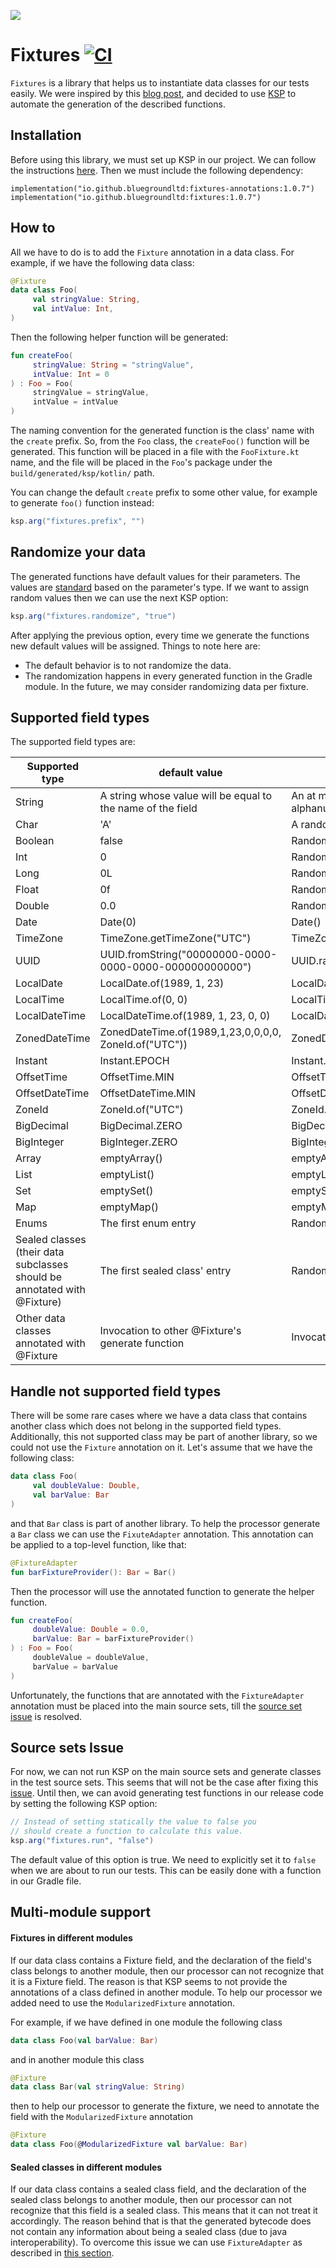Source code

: <p align="left">
  <img src="https://github.com/bluegroundltd/fixtures/blob/master/images/logo.png" />
</p>

# Fixtures [![CI](https://github.com/bluegroundltd/fixtures/actions/workflows/ci_test.yaml/badge.svg?branch=master)](https://github.com/bluegroundltd/fixtures/actions/workflows/ci_test.yaml)

`Fixtures` is a library that helps us to instantiate data classes for our tests easily. We were inspired by this [blog post](https://phauer.com/2018/best-practices-unit-testing-kotlin/#use-helper-functions-with-default-arguments-to-ease-object-creation),
and decided to use [KSP](https://kotlinlang.org/docs/ksp-overview.html) to automate the generation of the described functions.

## Installation
Before using this library, we must set up KSP in our project. We can follow the instructions [here](https://kotlinlang.org/docs/ksp-quickstart.html#use-your-own-processor-in-a-project). Then we must include the following dependency:

``` 
implementation("io.github.bluegroundltd:fixtures-annotations:1.0.7")
implementation("io.github.bluegroundltd:fixtures:1.0.7")
```

## How to
All we have to do is to add the `Fixture` annotation in a data class. For example, if we have the following data class:

```kotlin
@Fixture
data class Foo(
     val stringValue: String,
     val intValue: Int,
)
```

Then the following helper function will be generated:

```kotlin
fun createFoo(
     stringValue: String = "stringValue",
     intValue: Int = 0
) : Foo = Foo(
     stringValue = stringValue,
     intValue = intValue
)
```

The naming convention for the generated function is the class' name with the
`create` prefix. So, from the `Foo` class, the `createFoo()` function will be generated.
This function will be placed in a file with the `FooFixture.kt` name, and the file 
will be placed in the `Foo`'s package under the `build/generated/ksp/kotlin/` path.

You can change the default `create` prefix to some other value, for example to generate `foo()` function instead:

```gradle
ksp.arg("fixtures.prefix", "")
```

## Randomize your data
The generated functions have default values for their parameters. The values are [standard](#Supported-field-types) 
based on the parameter's type. If we want to assign random values then we can use the next KSP option:

```gradle
ksp.arg("fixtures.randomize", "true")
```

After applying the previous option, every time we generate the functions new default values will be assigned. Things to
note here are:
- The default behavior is to not randomize the data.
- The randomization happens in every generated function in the Gradle module. In the future, we may consider randomizing
data per fixture.

## Supported field types
The supported field types are:

| Supported type                                                           | default value                                               | randomized default value                                                         |
|--------------------------------------------------------------------------|-------------------------------------------------------------|----------------------------------------------------------------------------------|
| String                                                                   | A string whose value will be equal to the name of the field | An at most 10 characters long string that contains random alphanumeric character |
| Char                                                                     | 'A'                                                         | A random alphanumeric character                                                  |
| Boolean                                                                  | false                                                       | Random.nextBoolean()                                                             |
| Int                                                                      | 0                                                           | Random.nextInt(20)                                                               |
| Long                                                                     | 0L                                                          | Random.nextLong( 20)                                                             |
| Float                                                                    | 0f                                                          | Random.nextFloat()                                                               |
| Double                                                                   | 0.0                                                         | Random.nextDouble(20.0)                                                          |
| Date                                                                     | Date(0)                                                     | Date()                                                                           |
| TimeZone                                                                 | TimeZone.getTimeZone("UTC")                                 | TimeZone.getTimeZone(TimeZone.getAvailableIDs().random())                        |
| UUID                                                                     | UUID.fromString("00000000-0000-0000-0000-000000000000")     | UUID.randomUUID()                                                                |
| LocalDate                                                                | LocalDate.of(1989, 1, 23)                                   | LocalDate.now()                                                                  |
| LocalTime                                                                | LocalTime.of(0, 0)                                          | LocalTime.now()                                                                  |
| LocalDateTime                                                            | LocalDateTime.of(1989, 1, 23, 0, 0)                         | LocalDateTime.now()                                                              |
| ZonedDateTime                                                            | ZonedDateTime.of(1989,1,23,0,0,0,0, ZoneId.of("UTC"))       | ZonedDateTime.now()                                                              |
| Instant                                                                  | Instant.EPOCH                                               | Instant.now()                                                                    |
| OffsetTime                                                               | OffsetTime.MIN                                              | OffsetTime.now()                                                                 |
| OffsetDateTime                                                           | OffsetDateTime.MIN                                          | OffsetDateTime.now()                                                             |
| ZoneId                                                                   | ZoneId.of("UTC")                                            | ZoneId.of(ZoneId.getAvailableZoneIds().random())                                 |
| BigDecimal                                                               | BigDecimal.ZERO                                             | BigDecimal.valueOf(Random.nextDouble(20.0))                                      |
| BigInteger                                                               | BigInteger.ZERO                                             | BigInteger.valueOf(Random.nextInt(20))                                           |
| Array                                                                    | emptyArray()                                                | emptyArray()                                                                     |
| List                                                                     | emptyList()                                                 | emptyList()                                                                      |
| Set                                                                      | emptySet()                                                  | emptySet()                                                                       |
| Map                                                                      | emptyMap()                                                  | emptyMap()                                                                       |
| Enums                                                                    | The first enum entry                                        | Randomly selected enum entry                                                     |
| Sealed classes (their data subclasses should be annotated with @Fixture) | The first sealed class' entry                               | Randomly selected sealed class' entry                                            |
| Other data classes annotated with @Fixture                               | Invocation to other @Fixture's generate function            | Invocation to other @Fixture's generate function                                 |

## Handle not supported field types

There will be some rare cases where we have a data class that contains another class which does not belong in the 
supported field types. Additionally, this not supported class may be part of another library, so we could not use
the `Fixture` annotation on it. Let's assume that we have the following class:

```kotlin
data class Foo(
     val doubleValue: Double,
     val barValue: Bar
)
```

and that `Bar` class is part of another library. To help the processor generate a `Bar` class we can use the 
`FixuteAdapter` annotation. This annotation can be applied to a top-level function, like that:

```kotlin
@FixtureAdapter
fun barFixtureProvider(): Bar = Bar()
```

Then the processor will use the annotated function to generate the helper function.

```kotlin
fun createFoo(
     doubleValue: Double = 0.0,
     barValue: Bar = barFixtureProvider()
) : Foo = Foo(
     doubleValue = doubleValue,
     barValue = barValue
)
```

Unfortunately, the functions that are annotated with the `FixtureAdapter` annotation must be placed into the main source
sets, till the [source set issue](#Source-sets-Issue) is resolved.

## Source sets Issue
For now, we can not run KSP on the main source sets and generate classes in the test source sets. This seems that will not
be the case after fixing this [issue](https://github.com/google/ksp/issues/962). Until then, we can avoid generating 
test functions in our release code by setting the following KSP option:

```gradle
// Instead of setting statically the value to false you 
// should create a function to calculate this value.
ksp.arg("fixtures.run", "false") 
```

The default value of this option is true. We need to explicitly set it to `false` when we are about to run our tests. 
This can be easily done with a function in our Gradle file.

## Multi-module support
#### Fixtures in different modules
If our data class contains a Fixture field, and the declaration of the field's class belongs to another module, then our 
processor can not recognize that it is a Fixture field. The reason is that KSP seems to not provide the annotations of a
class defined in another module. To help our processor we added need to use the `ModularizedFixture` annotation.

For example, if we have defined in one module the following class
```kotlin
data class Foo(val barValue: Bar)
```

and in another module this class
```kotlin
@Fixture
data class Bar(val stringValue: String)
```

then to help our processor to generate the fixture, we need to annotate the field with the `ModularizedFixture` annotation
```kotlin
@Fixture
data class Foo(@ModularizedFixture val barValue: Bar)
```

#### Sealed classes in different modules
If our data class contains a sealed class field, and the declaration of the sealed class belongs to another 
module, then our processor can not recognize that this field is a sealed class. This means that it can not treat it 
accordingly. The reason behind that is that the generated bytecode does not contain any information about being a sealed
class (due to java interoperability). To overcome this issue we can use `FixtureAdapter` as described in
[this section](#Handle-not-supported-field-types).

════════════════

▶ INSTRUCTIONS FOR THE TASK
The required output is every line above from the one with "#### Fixtures in different modules" down to the one with "#### Sealed classes in different modules", restated word for word, ends included.

▶ EXERCISE RESULT
#### Fixtures in different modules
If our data class contains a Fixture field, and the declaration of the field's class belongs to another module, then our 
processor can not recognize that it is a Fixture field. The reason is that KSP seems to not provide the annotations of a
class defined in another module. To help our processor we added need to use the `ModularizedFixture` annotation.

For example, if we have defined in one module the following class
```kotlin
data class Foo(val barValue: Bar)
```

and in another module this class
```kotlin
@Fixture
data class Bar(val stringValue: String)
```

then to help our processor to generate the fixture, we need to annotate the field with the `ModularizedFixture` annotation
```kotlin
@Fixture
data class Foo(@ModularizedFixture val barValue: Bar)
```

#### Sealed classes in different modules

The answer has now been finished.